Exercise aim:
Present the data once more in exactly its original form.

Entries taken from a collection:
-- Opening Marker --

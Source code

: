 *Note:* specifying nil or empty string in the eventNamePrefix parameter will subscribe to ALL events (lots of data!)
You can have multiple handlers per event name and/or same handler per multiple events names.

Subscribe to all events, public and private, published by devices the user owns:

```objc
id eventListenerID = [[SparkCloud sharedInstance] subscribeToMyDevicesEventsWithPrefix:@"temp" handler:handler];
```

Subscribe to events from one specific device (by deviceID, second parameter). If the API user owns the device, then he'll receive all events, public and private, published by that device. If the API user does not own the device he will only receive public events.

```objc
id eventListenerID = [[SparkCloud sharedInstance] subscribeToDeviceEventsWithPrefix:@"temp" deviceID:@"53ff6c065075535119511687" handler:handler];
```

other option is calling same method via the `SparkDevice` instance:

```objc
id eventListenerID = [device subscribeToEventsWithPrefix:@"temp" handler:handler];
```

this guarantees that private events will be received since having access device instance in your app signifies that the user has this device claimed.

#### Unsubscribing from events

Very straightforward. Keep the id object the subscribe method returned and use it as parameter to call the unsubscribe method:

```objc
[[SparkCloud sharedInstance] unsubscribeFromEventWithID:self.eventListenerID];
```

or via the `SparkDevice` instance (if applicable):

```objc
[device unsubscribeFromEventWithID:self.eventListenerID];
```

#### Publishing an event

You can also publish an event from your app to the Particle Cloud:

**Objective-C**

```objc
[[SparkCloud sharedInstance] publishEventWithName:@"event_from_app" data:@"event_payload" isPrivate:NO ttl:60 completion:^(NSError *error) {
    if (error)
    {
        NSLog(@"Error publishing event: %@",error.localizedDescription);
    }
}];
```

-- Closing Marker --

The completed task:
Source code

: *Note:* specifying nil or empty string in the eventNamePrefix parameter will subscribe to ALL events (lots of data!)
You can have multiple handlers per event name and/or same handler per multiple events names.

Subscribe to all events, public and private, published by devices the user owns:

```objc
id eventListenerID = [[SparkCloud sharedInstance] subscribeToMyDevicesEventsWithPrefix:@"temp" handler:handler];
```

Subscribe to events from one specific device (by deviceID, second parameter). If the API user owns the device, then he'll receive all events, public and private, published by that device. If the API user does not own the device he will only receive public events.

```objc
id eventListenerID = [[SparkCloud sharedInstance] subscribeToDeviceEventsWithPrefix:@"temp" deviceID:@"53ff6c065075535119511687" handler:handler];
```

other option is calling same method via the `SparkDevice` instance:

```objc
id eventListenerID = [device subscribeToEventsWithPrefix:@"temp" handler:handler];
```

this guarantees that private events will be received since having access device instance in your app signifies that the user has this device claimed.

#### Unsubscribing from events

Very straightforward. Keep the id object the subscribe method returned and use it as parameter to call the unsubscribe method:

```objc
[[SparkCloud sharedInstance] unsubscribeFromEventWithID:self.eventListenerID];
```

or via the `SparkDevice` instance (if applicable):

```objc
[device unsubscribeFromEventWithID:self.eventListenerID];
```

#### Publishing an event

You can also publish an event from your app to the Particle Cloud:

**Objective-C**

```objc
[[SparkCloud sharedInstance] publishEventWithName:@"event_from_app" data:@"event_payload" isPrivate:NO ttl:60 completion:^(NSError *error) {
    if (error)
    {
        NSLog(@"Error publishing event: %@",error.localizedDescription);
    }
}];
```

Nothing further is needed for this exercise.